◆ Your task
Give the lines below again exactly, starting with the line that holds "- Concurrency limits" and going on through the line that holds "Get queue items".
** Data shown follows **
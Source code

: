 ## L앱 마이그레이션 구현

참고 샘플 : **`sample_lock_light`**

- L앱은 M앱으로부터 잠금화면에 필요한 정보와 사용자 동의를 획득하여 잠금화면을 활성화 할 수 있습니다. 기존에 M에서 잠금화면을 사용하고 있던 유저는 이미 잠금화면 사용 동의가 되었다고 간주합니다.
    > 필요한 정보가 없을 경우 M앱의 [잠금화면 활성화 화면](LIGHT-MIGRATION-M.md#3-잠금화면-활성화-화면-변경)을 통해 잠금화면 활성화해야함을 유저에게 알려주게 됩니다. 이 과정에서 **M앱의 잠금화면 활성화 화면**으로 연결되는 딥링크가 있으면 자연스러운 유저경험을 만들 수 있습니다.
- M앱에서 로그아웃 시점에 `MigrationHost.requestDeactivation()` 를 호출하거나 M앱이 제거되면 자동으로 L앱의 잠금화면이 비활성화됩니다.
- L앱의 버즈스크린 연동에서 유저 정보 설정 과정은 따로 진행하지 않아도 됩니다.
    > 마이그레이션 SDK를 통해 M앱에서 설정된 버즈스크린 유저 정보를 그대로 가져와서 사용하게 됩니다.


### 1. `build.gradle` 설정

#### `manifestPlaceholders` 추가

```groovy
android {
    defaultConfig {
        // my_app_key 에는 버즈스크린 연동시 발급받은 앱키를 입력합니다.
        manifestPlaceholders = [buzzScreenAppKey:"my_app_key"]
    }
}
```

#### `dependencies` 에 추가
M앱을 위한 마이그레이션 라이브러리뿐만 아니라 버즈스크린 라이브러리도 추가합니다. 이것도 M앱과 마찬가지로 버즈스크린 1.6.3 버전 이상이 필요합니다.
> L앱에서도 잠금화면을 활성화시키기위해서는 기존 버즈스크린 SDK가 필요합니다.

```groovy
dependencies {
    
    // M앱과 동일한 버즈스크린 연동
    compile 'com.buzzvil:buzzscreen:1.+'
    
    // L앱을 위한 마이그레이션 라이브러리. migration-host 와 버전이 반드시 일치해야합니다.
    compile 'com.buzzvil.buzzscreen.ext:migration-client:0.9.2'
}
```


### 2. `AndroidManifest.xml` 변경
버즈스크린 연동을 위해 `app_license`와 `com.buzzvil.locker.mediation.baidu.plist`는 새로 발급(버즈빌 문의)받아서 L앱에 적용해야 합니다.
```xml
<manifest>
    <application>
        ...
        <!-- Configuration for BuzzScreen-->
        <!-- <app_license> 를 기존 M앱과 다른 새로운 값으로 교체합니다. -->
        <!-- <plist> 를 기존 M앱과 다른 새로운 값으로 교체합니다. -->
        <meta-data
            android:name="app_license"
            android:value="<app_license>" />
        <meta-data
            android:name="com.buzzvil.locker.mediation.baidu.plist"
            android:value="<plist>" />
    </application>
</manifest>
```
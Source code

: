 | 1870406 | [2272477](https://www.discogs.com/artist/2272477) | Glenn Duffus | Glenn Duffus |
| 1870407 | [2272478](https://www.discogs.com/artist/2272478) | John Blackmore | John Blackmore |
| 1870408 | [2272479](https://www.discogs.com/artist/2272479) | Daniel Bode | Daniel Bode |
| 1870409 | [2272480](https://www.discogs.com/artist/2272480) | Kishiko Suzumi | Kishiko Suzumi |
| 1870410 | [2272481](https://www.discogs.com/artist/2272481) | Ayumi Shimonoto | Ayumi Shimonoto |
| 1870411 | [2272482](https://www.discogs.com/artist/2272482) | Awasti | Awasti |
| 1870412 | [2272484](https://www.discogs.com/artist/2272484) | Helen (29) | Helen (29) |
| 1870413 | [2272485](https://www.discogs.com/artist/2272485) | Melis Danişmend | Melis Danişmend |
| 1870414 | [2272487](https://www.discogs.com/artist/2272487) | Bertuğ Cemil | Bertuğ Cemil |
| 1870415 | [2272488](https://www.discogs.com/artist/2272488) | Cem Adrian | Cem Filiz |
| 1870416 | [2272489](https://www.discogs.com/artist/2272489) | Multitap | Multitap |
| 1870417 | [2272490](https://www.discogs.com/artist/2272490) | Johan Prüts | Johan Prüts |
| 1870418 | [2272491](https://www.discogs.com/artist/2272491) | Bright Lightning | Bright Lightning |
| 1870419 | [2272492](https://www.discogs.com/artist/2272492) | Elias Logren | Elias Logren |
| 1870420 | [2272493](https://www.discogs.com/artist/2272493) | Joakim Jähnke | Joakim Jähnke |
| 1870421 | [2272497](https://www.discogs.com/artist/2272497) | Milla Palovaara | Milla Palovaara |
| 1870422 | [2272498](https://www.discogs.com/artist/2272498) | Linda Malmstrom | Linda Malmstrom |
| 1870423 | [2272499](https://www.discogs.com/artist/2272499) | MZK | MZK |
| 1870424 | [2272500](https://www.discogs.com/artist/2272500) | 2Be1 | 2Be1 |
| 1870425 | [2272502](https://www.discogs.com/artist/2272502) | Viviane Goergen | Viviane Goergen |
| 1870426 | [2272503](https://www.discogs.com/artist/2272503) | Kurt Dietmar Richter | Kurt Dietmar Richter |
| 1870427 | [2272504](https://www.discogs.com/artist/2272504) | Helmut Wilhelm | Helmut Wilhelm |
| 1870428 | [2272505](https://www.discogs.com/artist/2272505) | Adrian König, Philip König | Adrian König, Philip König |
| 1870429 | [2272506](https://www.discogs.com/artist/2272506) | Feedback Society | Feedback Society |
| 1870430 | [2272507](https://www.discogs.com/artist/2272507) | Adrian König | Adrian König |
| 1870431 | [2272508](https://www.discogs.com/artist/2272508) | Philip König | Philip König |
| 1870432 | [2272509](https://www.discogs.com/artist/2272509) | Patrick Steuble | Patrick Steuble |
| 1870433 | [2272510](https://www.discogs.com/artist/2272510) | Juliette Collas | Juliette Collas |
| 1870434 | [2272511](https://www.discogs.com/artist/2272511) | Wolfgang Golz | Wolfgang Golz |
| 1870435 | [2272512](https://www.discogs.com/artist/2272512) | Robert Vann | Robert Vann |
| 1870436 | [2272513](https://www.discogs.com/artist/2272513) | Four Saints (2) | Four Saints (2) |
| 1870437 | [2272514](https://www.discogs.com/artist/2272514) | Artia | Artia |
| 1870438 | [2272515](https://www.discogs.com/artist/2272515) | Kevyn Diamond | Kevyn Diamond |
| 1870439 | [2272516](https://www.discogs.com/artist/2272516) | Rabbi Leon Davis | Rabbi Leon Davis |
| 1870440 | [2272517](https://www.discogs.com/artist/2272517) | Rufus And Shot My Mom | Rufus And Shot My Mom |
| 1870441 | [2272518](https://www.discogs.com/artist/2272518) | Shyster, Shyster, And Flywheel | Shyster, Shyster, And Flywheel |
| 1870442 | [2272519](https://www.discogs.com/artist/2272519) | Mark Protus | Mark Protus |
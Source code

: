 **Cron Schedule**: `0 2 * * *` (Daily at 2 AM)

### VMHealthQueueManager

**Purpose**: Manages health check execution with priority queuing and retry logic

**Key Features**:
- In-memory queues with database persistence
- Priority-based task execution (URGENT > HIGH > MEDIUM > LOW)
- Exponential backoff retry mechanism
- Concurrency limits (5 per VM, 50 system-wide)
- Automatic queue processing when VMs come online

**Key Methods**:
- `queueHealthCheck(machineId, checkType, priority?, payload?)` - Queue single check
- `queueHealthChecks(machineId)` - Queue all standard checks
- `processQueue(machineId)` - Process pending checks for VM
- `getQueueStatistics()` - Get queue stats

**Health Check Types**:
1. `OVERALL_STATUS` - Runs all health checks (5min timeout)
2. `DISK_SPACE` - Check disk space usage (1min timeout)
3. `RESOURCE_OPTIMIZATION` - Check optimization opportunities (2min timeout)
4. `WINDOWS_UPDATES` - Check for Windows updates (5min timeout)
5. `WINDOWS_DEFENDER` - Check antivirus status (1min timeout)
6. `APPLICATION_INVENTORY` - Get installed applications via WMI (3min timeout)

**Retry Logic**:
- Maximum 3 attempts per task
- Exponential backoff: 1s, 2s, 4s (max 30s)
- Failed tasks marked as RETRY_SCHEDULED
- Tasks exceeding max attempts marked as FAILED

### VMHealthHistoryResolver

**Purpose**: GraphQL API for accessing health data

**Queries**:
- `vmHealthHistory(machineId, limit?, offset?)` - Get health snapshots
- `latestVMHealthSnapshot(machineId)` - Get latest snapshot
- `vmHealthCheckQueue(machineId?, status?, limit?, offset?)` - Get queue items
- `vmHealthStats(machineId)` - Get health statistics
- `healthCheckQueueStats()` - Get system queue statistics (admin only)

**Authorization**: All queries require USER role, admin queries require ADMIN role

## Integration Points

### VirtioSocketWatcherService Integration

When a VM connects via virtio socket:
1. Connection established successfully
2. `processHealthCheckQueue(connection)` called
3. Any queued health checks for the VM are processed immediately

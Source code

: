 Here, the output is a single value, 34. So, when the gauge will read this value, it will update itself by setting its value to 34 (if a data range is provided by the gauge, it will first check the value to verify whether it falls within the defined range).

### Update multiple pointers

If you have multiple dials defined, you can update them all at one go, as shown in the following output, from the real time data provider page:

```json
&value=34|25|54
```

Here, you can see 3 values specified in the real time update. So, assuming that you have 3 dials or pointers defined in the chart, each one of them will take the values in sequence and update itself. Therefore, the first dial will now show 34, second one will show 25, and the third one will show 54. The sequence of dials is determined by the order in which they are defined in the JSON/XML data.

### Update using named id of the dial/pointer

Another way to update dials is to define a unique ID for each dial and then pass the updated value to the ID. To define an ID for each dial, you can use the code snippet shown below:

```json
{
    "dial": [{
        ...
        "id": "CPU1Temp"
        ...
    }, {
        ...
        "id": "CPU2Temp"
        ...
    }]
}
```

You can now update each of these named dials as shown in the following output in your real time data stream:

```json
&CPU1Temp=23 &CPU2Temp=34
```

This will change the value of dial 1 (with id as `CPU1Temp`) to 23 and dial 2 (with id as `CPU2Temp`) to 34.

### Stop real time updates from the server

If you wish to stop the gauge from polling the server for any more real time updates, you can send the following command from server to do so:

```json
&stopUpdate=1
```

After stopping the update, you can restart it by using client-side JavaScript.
** End of Data shown **
◆ Answer section
- Concurrency limits (5 per VM, 50 system-wide)
- Automatic queue processing when VMs come online

**Key Methods**:
- `queueHealthCheck(machineId, checkType, priority?, payload?)` - Queue single check
- `queueHealthChecks(machineId)` - Queue all standard checks
- `processQueue(machineId)` - Process pending checks for VM
- `getQueueStatistics()` - Get queue stats

**Health Check Types**:
1. `OVERALL_STATUS` - Runs all health checks (5min timeout)
2. `DISK_SPACE` - Check disk space usage (1min timeout)
3. `RESOURCE_OPTIMIZATION` - Check optimization opportunities (2min timeout)
4. `WINDOWS_UPDATES` - Check for Windows updates (5min timeout)
5. `WINDOWS_DEFENDER` - Check antivirus status (1min timeout)
6. `APPLICATION_INVENTORY` - Get installed applications via WMI (3min timeout)

**Retry Logic**:
- Maximum 3 attempts per task
- Exponential backoff: 1s, 2s, 4s (max 30s)
- Failed tasks marked as RETRY_SCHEDULED
- Tasks exceeding max attempts marked as FAILED

### VMHealthHistoryResolver

**Purpose**: GraphQL API for accessing health data

**Queries**:
- `vmHealthHistory(machineId, limit?, offset?)` - Get health snapshots
- `latestVMHealthSnapshot(machineId)` - Get latest snapshot
- `vmHealthCheckQueue(machineId?, status?, limit?, offset?)` - Get queue items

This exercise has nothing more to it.